THE BOOK THIEF by Markus Zusak ... a Book Review

      Markus Zusak's THE BOOK THIEF, nominated for best young adult book at the 2006 L.A. Times Book Festival, is an astounding piece of literature. Originally published in Australia as mainstream fiction and arguably not young adult, the novel works surprisingly well both ways. Adults will relish the story's beauty and magnitude, and while the first third of the novel may be a tad too slow for teens, the persistent ones will connect with young Liesel's tragic experiences in Nazi Germany.
      Zusak's novel, set in a small town outside Munich during World War II, chronicles the story of Liesel Meminger, a German girl taken into Hans Huberman's household as a foster child. As likeable as she is well-developed, it's amazing to watch a young girl like that remain so strong in the face of human tragedy, impossible hatred, and adolescent love.
      The twist is that Death is the one telling Liesel's story. From the very beginning, he wants us to trust him. "I most definitely can be cheerful," he tells us. "I can be amiable. Agreeable. Affable. And that's only the A's. Just don't ask me to be nice. Nice has nothing to do with me." An interesting character, to say the least. But what does Death think about our wars? Our famines? Our day-to-day lives? We may not often think about such things, but he does. It's his job to see the world as it is. Infinite in color. And fear.
      John Green, author of the award-winning LOOKING FOR ALASKA, said that this is the novel he wished he'd have written. I must wholeheartedly agree. While the story is painful and lovely, the images are fresh and lasting, the words, poetic and stirring. This story pays tribute to the simple power of words, to their ability to change our minds, destroy our lives, move our souls, recount our memories, and yes, heal our world.

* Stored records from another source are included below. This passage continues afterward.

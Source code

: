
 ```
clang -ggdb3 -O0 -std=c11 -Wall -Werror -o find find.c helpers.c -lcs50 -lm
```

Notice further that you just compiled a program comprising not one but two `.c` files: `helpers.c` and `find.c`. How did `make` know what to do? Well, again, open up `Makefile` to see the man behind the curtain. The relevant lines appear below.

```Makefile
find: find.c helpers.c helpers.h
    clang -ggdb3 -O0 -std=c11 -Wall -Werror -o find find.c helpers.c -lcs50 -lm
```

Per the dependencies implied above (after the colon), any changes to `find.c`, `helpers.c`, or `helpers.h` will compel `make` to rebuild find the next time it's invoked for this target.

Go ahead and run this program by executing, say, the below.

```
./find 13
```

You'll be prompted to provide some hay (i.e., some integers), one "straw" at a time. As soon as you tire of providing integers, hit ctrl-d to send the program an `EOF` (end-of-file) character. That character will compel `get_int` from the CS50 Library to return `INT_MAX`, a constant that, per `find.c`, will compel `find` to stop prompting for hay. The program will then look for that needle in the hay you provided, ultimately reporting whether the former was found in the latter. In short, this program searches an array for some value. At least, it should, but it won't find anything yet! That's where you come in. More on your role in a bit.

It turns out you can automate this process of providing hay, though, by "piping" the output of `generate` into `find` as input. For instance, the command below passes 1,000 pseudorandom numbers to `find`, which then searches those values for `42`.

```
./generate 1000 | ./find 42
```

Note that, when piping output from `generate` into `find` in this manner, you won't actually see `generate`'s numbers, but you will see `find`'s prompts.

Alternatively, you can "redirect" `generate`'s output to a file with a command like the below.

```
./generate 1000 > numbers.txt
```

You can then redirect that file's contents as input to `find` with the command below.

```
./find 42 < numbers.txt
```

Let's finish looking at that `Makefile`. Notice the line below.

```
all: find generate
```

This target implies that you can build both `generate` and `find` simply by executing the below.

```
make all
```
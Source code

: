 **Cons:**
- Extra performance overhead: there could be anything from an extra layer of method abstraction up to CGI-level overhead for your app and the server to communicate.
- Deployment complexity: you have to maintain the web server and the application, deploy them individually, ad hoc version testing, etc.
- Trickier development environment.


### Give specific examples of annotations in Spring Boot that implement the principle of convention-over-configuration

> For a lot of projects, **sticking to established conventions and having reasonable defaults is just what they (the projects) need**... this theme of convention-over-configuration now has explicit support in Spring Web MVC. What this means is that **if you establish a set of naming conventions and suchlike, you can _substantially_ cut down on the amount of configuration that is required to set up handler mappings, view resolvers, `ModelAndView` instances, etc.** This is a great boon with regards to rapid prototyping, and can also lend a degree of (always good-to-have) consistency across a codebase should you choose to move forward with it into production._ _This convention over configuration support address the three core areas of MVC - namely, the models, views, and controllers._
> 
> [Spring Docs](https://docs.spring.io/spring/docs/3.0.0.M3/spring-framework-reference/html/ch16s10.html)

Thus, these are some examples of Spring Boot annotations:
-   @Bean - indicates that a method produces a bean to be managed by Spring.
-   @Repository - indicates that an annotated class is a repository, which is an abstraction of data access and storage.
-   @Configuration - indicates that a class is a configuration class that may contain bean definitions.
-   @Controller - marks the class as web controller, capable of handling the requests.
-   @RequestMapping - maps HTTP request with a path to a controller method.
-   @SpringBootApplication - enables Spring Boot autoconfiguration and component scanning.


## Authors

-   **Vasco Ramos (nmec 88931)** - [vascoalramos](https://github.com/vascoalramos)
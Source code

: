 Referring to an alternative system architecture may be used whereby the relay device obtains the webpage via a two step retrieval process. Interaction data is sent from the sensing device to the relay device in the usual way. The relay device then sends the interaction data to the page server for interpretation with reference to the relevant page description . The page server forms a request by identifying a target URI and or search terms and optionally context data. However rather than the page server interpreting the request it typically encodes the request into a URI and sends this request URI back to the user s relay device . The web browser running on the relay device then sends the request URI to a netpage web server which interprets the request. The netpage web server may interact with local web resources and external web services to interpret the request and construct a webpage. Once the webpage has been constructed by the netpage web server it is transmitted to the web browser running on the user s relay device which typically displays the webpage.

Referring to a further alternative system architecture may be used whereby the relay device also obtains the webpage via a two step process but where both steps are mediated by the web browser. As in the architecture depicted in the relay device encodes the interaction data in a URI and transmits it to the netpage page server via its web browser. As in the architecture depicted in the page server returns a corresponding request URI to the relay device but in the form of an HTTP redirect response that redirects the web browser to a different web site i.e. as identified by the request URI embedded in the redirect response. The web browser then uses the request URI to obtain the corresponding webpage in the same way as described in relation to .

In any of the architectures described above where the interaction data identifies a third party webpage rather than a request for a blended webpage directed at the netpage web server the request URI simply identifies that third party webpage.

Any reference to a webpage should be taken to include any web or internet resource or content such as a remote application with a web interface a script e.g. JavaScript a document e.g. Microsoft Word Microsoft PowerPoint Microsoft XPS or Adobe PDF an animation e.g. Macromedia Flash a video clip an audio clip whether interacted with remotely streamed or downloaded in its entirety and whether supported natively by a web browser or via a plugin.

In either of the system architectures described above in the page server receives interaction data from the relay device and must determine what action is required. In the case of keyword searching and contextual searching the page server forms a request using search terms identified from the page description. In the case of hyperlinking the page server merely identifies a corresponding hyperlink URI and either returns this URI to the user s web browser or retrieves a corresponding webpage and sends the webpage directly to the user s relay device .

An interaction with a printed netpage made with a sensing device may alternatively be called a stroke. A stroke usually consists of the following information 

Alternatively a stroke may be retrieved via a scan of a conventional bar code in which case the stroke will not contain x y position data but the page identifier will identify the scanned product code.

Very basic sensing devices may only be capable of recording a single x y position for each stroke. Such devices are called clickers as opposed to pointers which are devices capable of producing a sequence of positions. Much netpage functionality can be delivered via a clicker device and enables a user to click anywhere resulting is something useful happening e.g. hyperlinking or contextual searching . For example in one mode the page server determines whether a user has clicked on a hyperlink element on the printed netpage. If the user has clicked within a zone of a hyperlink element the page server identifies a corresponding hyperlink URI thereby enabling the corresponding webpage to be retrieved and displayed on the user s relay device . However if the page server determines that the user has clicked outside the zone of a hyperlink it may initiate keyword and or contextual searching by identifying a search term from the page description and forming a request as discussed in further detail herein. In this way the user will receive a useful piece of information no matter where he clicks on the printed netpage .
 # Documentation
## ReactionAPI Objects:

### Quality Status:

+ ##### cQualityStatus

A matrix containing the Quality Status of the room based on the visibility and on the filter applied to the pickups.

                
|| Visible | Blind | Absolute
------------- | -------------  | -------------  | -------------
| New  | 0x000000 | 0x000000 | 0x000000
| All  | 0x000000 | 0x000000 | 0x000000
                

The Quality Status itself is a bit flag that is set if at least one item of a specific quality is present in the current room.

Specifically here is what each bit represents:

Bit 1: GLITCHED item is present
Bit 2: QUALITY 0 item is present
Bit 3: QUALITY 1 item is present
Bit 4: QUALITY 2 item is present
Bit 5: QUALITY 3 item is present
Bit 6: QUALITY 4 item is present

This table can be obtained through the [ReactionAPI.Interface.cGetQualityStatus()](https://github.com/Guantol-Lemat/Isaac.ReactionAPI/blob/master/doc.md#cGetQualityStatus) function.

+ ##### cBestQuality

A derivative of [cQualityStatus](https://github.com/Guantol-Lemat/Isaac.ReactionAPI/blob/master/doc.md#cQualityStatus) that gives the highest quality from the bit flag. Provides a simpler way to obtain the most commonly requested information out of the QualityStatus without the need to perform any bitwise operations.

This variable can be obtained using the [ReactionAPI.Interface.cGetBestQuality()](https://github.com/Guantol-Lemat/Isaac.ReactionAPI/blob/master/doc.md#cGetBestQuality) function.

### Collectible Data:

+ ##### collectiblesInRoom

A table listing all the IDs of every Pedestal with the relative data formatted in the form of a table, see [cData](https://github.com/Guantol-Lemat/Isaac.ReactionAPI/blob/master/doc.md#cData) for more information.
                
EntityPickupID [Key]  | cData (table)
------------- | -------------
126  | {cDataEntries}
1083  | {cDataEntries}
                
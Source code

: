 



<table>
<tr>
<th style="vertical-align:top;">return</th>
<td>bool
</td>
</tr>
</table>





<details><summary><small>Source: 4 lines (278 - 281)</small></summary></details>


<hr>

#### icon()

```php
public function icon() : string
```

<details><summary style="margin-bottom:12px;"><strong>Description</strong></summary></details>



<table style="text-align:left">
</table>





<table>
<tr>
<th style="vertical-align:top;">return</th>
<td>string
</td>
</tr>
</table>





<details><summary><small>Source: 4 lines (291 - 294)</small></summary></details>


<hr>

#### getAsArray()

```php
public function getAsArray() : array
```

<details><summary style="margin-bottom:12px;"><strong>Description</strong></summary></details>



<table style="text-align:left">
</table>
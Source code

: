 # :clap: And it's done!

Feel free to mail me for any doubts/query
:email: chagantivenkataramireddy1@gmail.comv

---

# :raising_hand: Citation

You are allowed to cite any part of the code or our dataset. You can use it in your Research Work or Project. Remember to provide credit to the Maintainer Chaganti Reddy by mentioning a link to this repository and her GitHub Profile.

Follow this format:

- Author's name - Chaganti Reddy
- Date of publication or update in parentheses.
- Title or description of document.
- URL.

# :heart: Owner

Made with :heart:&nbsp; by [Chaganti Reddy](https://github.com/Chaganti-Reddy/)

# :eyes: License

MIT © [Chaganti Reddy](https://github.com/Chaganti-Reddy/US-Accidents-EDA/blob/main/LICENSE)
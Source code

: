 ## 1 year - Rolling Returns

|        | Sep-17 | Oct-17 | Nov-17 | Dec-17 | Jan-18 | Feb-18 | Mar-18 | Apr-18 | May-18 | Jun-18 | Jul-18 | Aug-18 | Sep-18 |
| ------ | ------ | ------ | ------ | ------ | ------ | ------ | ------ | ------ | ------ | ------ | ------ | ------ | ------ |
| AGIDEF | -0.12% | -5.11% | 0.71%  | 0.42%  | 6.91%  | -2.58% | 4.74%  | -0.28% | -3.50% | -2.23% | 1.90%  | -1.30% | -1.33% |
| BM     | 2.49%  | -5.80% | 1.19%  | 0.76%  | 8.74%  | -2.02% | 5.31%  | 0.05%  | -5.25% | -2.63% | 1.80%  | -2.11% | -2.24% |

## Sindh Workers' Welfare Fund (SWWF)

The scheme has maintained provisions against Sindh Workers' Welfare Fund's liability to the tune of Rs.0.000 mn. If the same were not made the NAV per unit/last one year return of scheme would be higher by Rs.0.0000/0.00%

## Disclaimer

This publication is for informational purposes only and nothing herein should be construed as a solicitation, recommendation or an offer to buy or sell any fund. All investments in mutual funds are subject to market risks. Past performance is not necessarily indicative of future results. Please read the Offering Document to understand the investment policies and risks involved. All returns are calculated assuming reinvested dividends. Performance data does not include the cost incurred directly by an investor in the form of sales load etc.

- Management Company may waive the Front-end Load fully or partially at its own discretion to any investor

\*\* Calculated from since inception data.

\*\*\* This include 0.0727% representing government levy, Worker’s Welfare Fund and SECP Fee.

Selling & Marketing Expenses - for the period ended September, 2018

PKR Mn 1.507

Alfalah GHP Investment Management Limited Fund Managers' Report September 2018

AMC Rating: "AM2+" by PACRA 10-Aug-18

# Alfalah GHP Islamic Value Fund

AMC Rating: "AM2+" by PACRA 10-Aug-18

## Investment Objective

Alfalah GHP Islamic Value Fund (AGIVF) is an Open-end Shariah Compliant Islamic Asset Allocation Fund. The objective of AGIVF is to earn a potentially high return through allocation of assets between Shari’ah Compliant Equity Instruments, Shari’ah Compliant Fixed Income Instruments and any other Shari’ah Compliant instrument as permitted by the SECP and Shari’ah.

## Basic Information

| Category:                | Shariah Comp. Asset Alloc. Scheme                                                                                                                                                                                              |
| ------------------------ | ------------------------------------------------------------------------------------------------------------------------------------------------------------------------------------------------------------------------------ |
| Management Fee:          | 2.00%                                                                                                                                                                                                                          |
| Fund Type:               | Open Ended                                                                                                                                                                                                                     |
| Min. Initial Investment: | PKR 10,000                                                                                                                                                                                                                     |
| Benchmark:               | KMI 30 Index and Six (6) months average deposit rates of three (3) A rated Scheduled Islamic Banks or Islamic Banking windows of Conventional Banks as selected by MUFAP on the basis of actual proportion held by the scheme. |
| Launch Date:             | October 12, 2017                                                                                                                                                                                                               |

I AM THE MESSENGER by Markus Zusak ... a Book Review

I AM THE MESSENGER by Markus Zusak ... a Book Review
       I AM THE MESSENGER (or THE MESSENGER in Australia) tells the story of Ed Kennedy, nineteen-year-old taxi cab driver and all-around average guy. In fact, he's the epitome of average -- faithful friends, stinky dog, dead-end job, and girl who loves someone else.
       That's why it's such a big deal for Ed, Marv, and Ritchie to get trapped in a bank during a stickup. One of the thieves gets spooked, drops his gun, and somehow Ed ends up with the weapon and the town's praise. That might be a winning hand for Ed if he doesn't receive the first mysterious playing card, the Ace of Diamonds in his mailbox. It's a card with a message for him to deliver. Or else.
       Messages like Ed's will change a person, if he or she lets them. That's the beauty of Zusak's story. Ed discovers the changing power in simple, personalized messages of love, even if they're ones he's forced to deliver. While I could imagine a cynical reader calling Ed's 12 messages a tad forced, I would differ with them on every case. Ed's stories are simple proof that if a "guy like him can stand up and do what he did, then maybe everyone can. Maybe everyone can live beyond what they're capable of."